Il a enseigné à l’université de Vincennes et à l’École pratique des hautes études en sciences sociales. Il a fondé avec le président François Mitterrand le festival d’opéra et de théâtre baroque de Versailles.
Pascal Quignard a collaboré longtemps aux éditions Gallimard (lecteur extérieur à partir de 1969, puis membre du comité de lecture en 1976 et enfin en charge du secrétariat général du service littéraire, en 1990). En 1994, il a démissionné de toutes ses fonctions, pour se consacrer uniquement à son travail d’écrivain. Il déclare alors « Je suis plus heureux d’être libre et solitaire ».
Le prix Goncourt 2002, obtenu pour Ombres errantes, a été perçu comme le couronnement d'une œuvre à mi-parcours. (Présentation Babélio)
L’histoire :
En Bretagne, près de Dinard, une femme d'une quarantaine d'années rencontre son ancien professeur de piano qui l'invite chez elle. Peu à peu, elle se réinstalle ainsi dans la ville de sa jeunesse, retrouve son premier amour, se rapproche de son frère et redécouvre les lieux autrefois familiers. (Présentation de Babélio)
Ce que j’ai aimé :
Les solidarités mystérieuses appartient à la catégorie des textes rares qui modifient par leur beauté et l’intensité de leur texte le rapport au monde du lecteur.
Il chante la limpidité de la vie et des instants saisis dans leur pureté lumineuse :
« Elles restent assises dans l’herbe.
Tout est silencieux.
Il n’y a pas encore de sauterelles, de papillons, de cigales, d’abeilles. C’est un peu leur silence qu’elles entendent. Il n’y a pas de vent. Tout est vide.
Les nuages se déchirent silencieusement les uns après les autres laissant passer de plus en plus de lumière.
Et cette lumière inonde la lande. » (p. 40)
La nature omniprésente est le miroir des émois et des pensées de Claire, mais petit à petit ces paysages happent Claire avec une telle force qu’elle devient partie intégrante du monde qui l’entoure. Les oiseaux ne s’envolent plus à son arrivée, elle est une composante essentielle du paysage et souffre quand les éléments lui refusent sa promenade quotidienne.

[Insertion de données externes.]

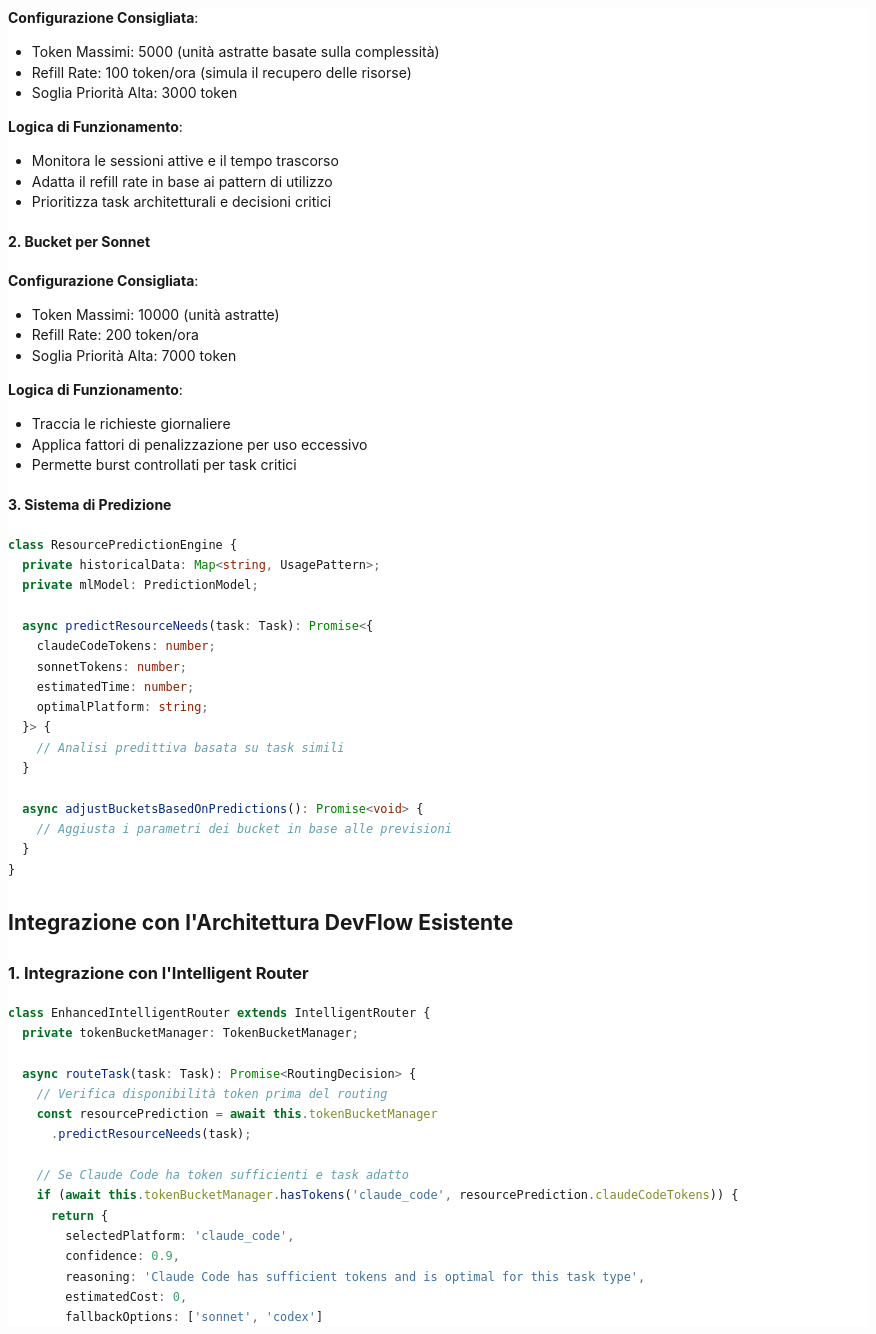 **Configurazione Consigliata**:
- Token Massimi: 5000 (unità astratte basate sulla complessità)
- Refill Rate: 100 token/ora (simula il recupero delle risorse)
- Soglia Priorità Alta: 3000 token

**Logica di Funzionamento**:
- Monitora le sessioni attive e il tempo trascorso
- Adatta il refill rate in base ai pattern di utilizzo
- Prioritizza task architetturali e decisioni critici

#### 2. Bucket per Sonnet

**Configurazione Consigliata**:
- Token Massimi: 10000 (unità astratte)
- Refill Rate: 200 token/ora
- Soglia Priorità Alta: 7000 token

**Logica di Funzionamento**:
- Traccia le richieste giornaliere
- Applica fattori di penalizzazione per uso eccessivo
- Permette burst controllati per task critici

#### 3. Sistema di Predizione

```typescript
class ResourcePredictionEngine {
  private historicalData: Map<string, UsagePattern>;
  private mlModel: PredictionModel;

  async predictResourceNeeds(task: Task): Promise<{
    claudeCodeTokens: number;
    sonnetTokens: number;
    estimatedTime: number;
    optimalPlatform: string;
  }> {
    // Analisi predittiva basata su task simili
  }

  async adjustBucketsBasedOnPredictions(): Promise<void> {
    // Aggiusta i parametri dei bucket in base alle previsioni
  }
}
```

## Integrazione con l'Architettura DevFlow Esistente

### 1. Integrazione con l'Intelligent Router

```typescript
class EnhancedIntelligentRouter extends IntelligentRouter {
  private tokenBucketManager: TokenBucketManager;

  async routeTask(task: Task): Promise<RoutingDecision> {
    // Verifica disponibilità token prima del routing
    const resourcePrediction = await this.tokenBucketManager
      .predictResourceNeeds(task);
    
    // Se Claude Code ha token sufficienti e task adatto
    if (await this.tokenBucketManager.hasTokens('claude_code', resourcePrediction.claudeCodeTokens)) {
      return {
        selectedPlatform: 'claude_code',
        confidence: 0.9,
        reasoning: 'Claude Code has sufficient tokens and is optimal for this task type',
        estimatedCost: 0,
        fallbackOptions: ['sonnet', 'codex']
```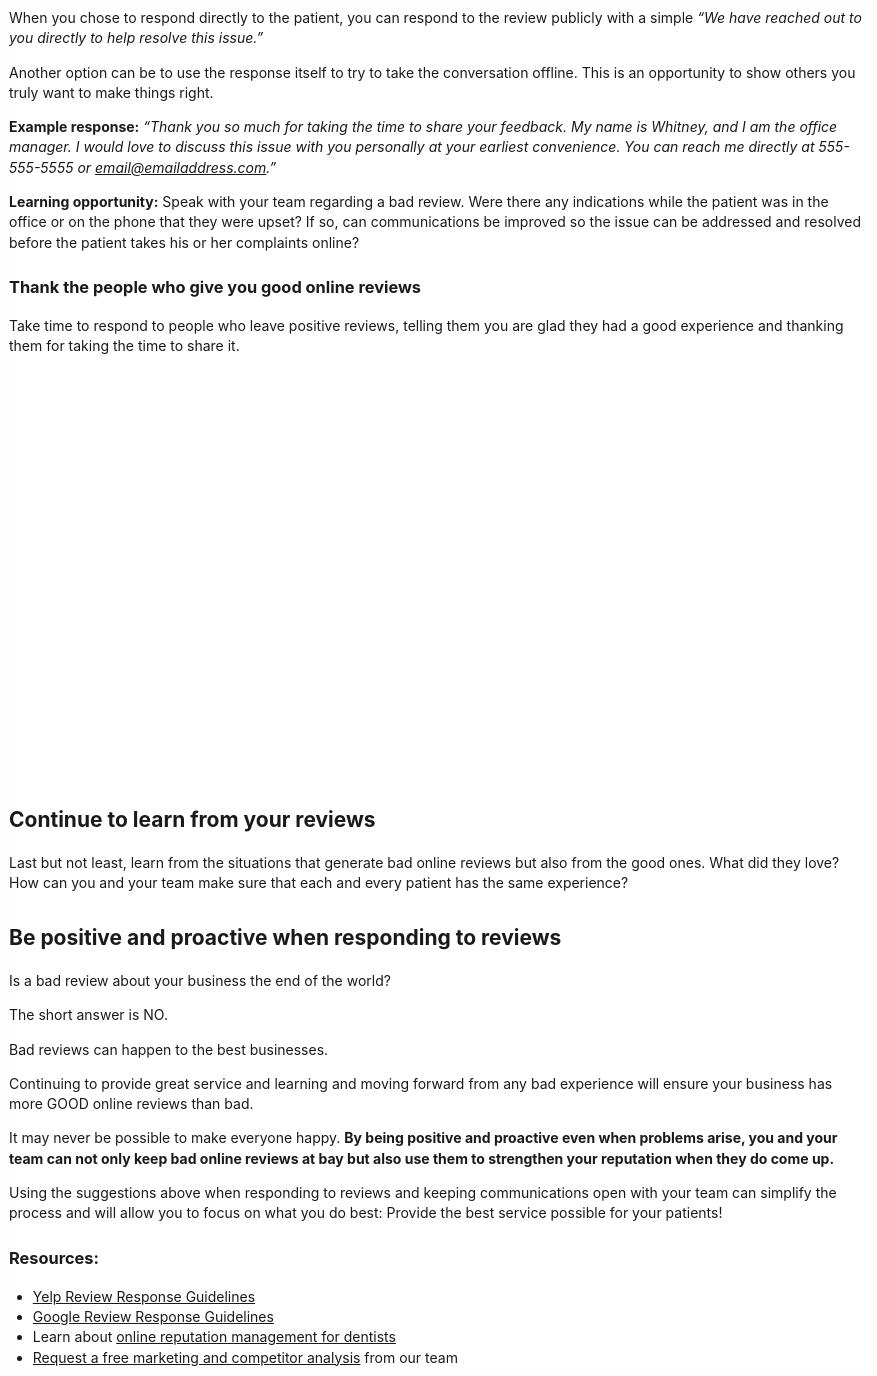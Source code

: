 When you chose to respond directly to the patient, you can respond to the review publicly with a simple *“We have reached out to you directly to help resolve this issue.”*

Another option can be to use the response itself to try to take the conversation offline. This is an opportunity to show others you truly want to make things right.

**Example response:** *“Thank you so much for taking the time to share your feedback. My name is Whitney, and I am the office manager. I would love to discuss this issue with you personally at your earliest convenience. You can reach me directly at 555-555-5555 or email@emailaddress.com.”*

**Learning opportunity:** Speak with your team regarding a bad review. Were there any indications while the patient was in the office or on the phone that they were upset? If so, can communications be improved so the issue can be addressed and resolved before the patient takes his or her complaints online?

### Thank the people who give you good online reviews

Take time to respond to people who leave positive reviews, telling them you are glad they had a good experience and thanking them for taking the time to share it.

<img src="data:image/svg+xml;nitro-empty-id=NDY1OjYwNw==-1;base64,PHN2ZyB2aWV3Qm94PSIwIDAgNzYwIDQwMCIgd2lkdGg9Ijc2MCIgaGVpZ2h0PSI0MDAiIHhtbG5zPSJodHRwOi8vd3d3LnczLm9yZy8yMDAwL3N2ZyI+PC9zdmc+" title="Identify what your team can learn from recent online reviews - good and bad. " alt="What can your team learn from recent reviews?" id="NDY1OjYwNw==-1" class="alignnone wp-image-50776 size-full nitro-lazy" sizes="(min-width: 0px) and (max-width: 480px) 480px, (min-width: 481px) 760px, 100vw" width="760" height="400" />

Continue to learn from your reviews
-----------------------------------

Last but not least, learn from the situations that generate bad online reviews but also from the good ones. What did they love? How can you and your team make sure that each and every patient has the same experience?

Be positive and proactive when responding to reviews
----------------------------------------------------

Is a bad review about your business the end of the world?

The short answer is NO.

Bad reviews can happen to the best businesses.

Continuing to provide great service and learning and moving forward from any bad experience will ensure your business has more GOOD online reviews than bad.

It may never be possible to make everyone happy. **By being positive and proactive even when problems arise, you and your team can not only keep bad online reviews at bay but also use them to strengthen your reputation when they do come up.**

Using the suggestions above when responding to reviews and keeping communications open with your team can simplify the process and will allow you to focus on what you do best: Provide the best service possible for your patients!

### Resources:

-   [Yelp Review Response Guidelines](https://biz.yelp.com/support/responding_to_reviews)
-   [Google Review Response Guidelines](https://support.google.com/business/answer/3474050?hl=en)
-   Learn about [online reputation management for dentists](/services/marketing/reputation-management/)
-   [Request a free marketing and competitor analysis](https://www.roadsidedentalmarketing.com/promo/website-audit/) from our team
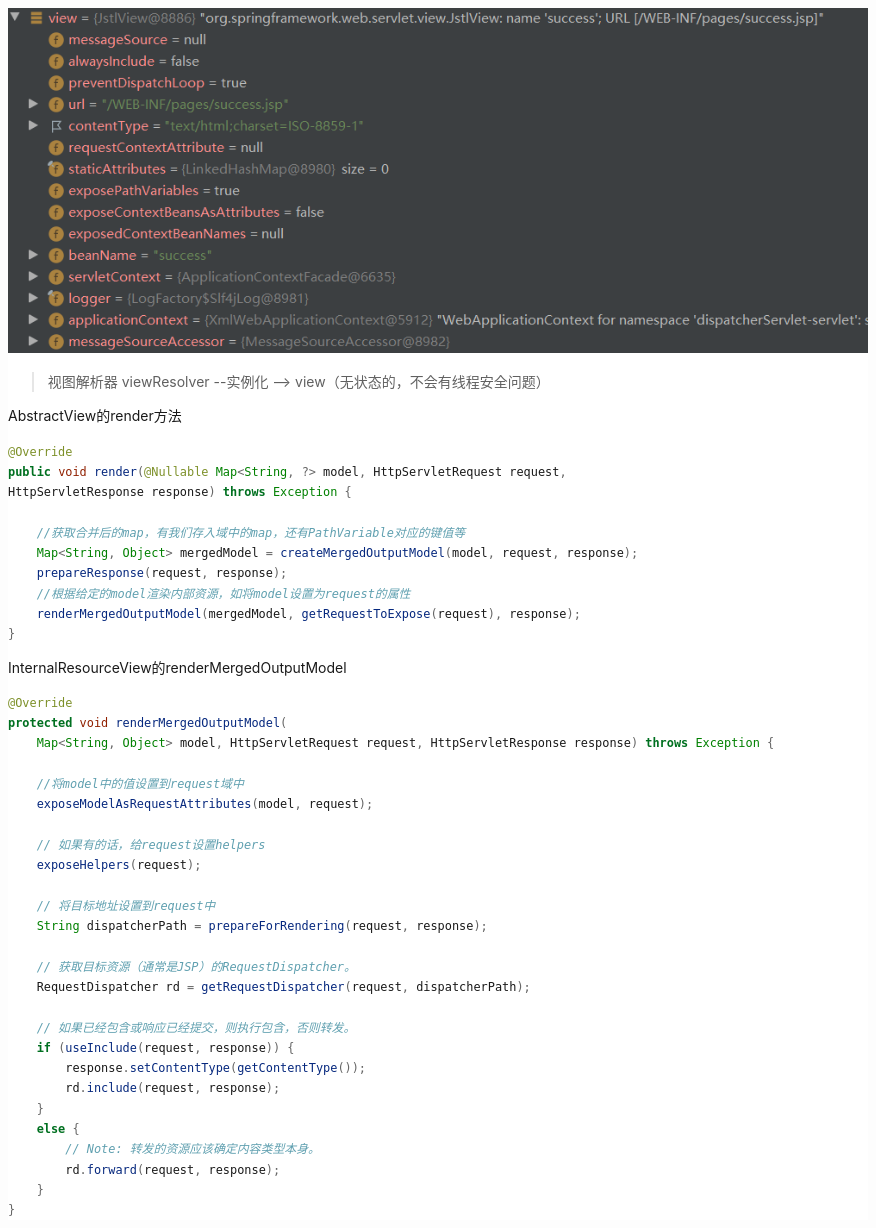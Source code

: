 ![image-20200509110930393](../pic/image-20200509110930393.png)

>  视图解析器 viewResolver --实例化 --> view（无状态的，不会有线程安全问题）

AbstractView的render方法

```java
@Override
public void render(@Nullable Map<String, ?> model, HttpServletRequest request,
HttpServletResponse response) throws Exception {
	
    //获取合并后的map，有我们存入域中的map，还有PathVariable对应的键值等
    Map<String, Object> mergedModel = createMergedOutputModel(model, request, response);
    prepareResponse(request, response);
    //根据给定的model渲染内部资源，如将model设置为request的属性
    renderMergedOutputModel(mergedModel, getRequestToExpose(request), response);
}
```

InternalResourceView的renderMergedOutputModel

```java
@Override
protected void renderMergedOutputModel(
    Map<String, Object> model, HttpServletRequest request, HttpServletResponse response) throws Exception {

    //将model中的值设置到request域中
    exposeModelAsRequestAttributes(model, request);

    // 如果有的话，给request设置helpers
    exposeHelpers(request);

    // 将目标地址设置到request中
    String dispatcherPath = prepareForRendering(request, response);

    // 获取目标资源（通常是JSP）的RequestDispatcher。
    RequestDispatcher rd = getRequestDispatcher(request, dispatcherPath);

    // 如果已经包含或响应已经提交，则执行包含，否则转发。
    if (useInclude(request, response)) {
        response.setContentType(getContentType());
        rd.include(request, response);
    }
    else {
        // Note: 转发的资源应该确定内容类型本身。
        rd.forward(request, response);
    }
}
```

« Elle avance le plus près possible, courbée sous le vent, la tête en avant, les cheveux tout raides et tout blancs tombant sur ses yeux, au bord de l’à-pic.
Il fait froid.
Maintenant le soleil s’était éloigné dans le ciel.
Maintenant les étoffes avaient des couleurs extraordinairement variées. Maintenant on pouvait voir sans être aveuglé ou ébloui. Parfois le réel revenait. Parfois la nuit s’allongeait peu à peu dans les jours. Parfois le goudron était solide et blessant. Parfois on pouvait oublier le bonheur de l’été. Parfois il fallait de nouveau lutter contre le vent et se protéger contre le froid. » (p. 98)
- Le titre du roman fait référence aux liens ténus qui s’imposent entre Claire et son frère Paul, des liens qui transcendent les sentiments amoureux et restent inexpliqués, inexplicables, rayonnant de beauté mystérieuse :
« Ce n'était pas de l'amour, le sentiment qui régnait entre eux deux. Ce n'était pas non plus une espèce de pardon automatique. C'était une solidarité mystérieuse. C'était un lien sans origine dans la mesure où aucun prétexte, aucun événement, à aucun moment, ne l'avait décidé.» (p. 185)
Claire est une femme amoureuse meurtrie qui essaie de vivre dans le mince interstice
qui s’épanouit entre la vie et la mort.
« Les femmes ne désirent pas les hommes comme les hommes se désirent entre eux.
Les femmes ne sont pas vraiment sensibles à la beauté invraisemblable de leur sexe.
Les femmes ne séduisent pas non plus les hommes pour mettre la main sur leur pouvoir, ni pour l’exercer en sous-mains, ni pour les domestiquer, ni pour prendre leur argent, ni pour acquérir ce qu’elles convoitent.
Les femmes ne veulent même pas des enfants des hommes qu’elles étreignent afin de les reproduire, ni pour se reproduire elles-mêmes, ni dans le dessein d’assouvir leur vengeances en lançant leurs petits à la conquête du monde.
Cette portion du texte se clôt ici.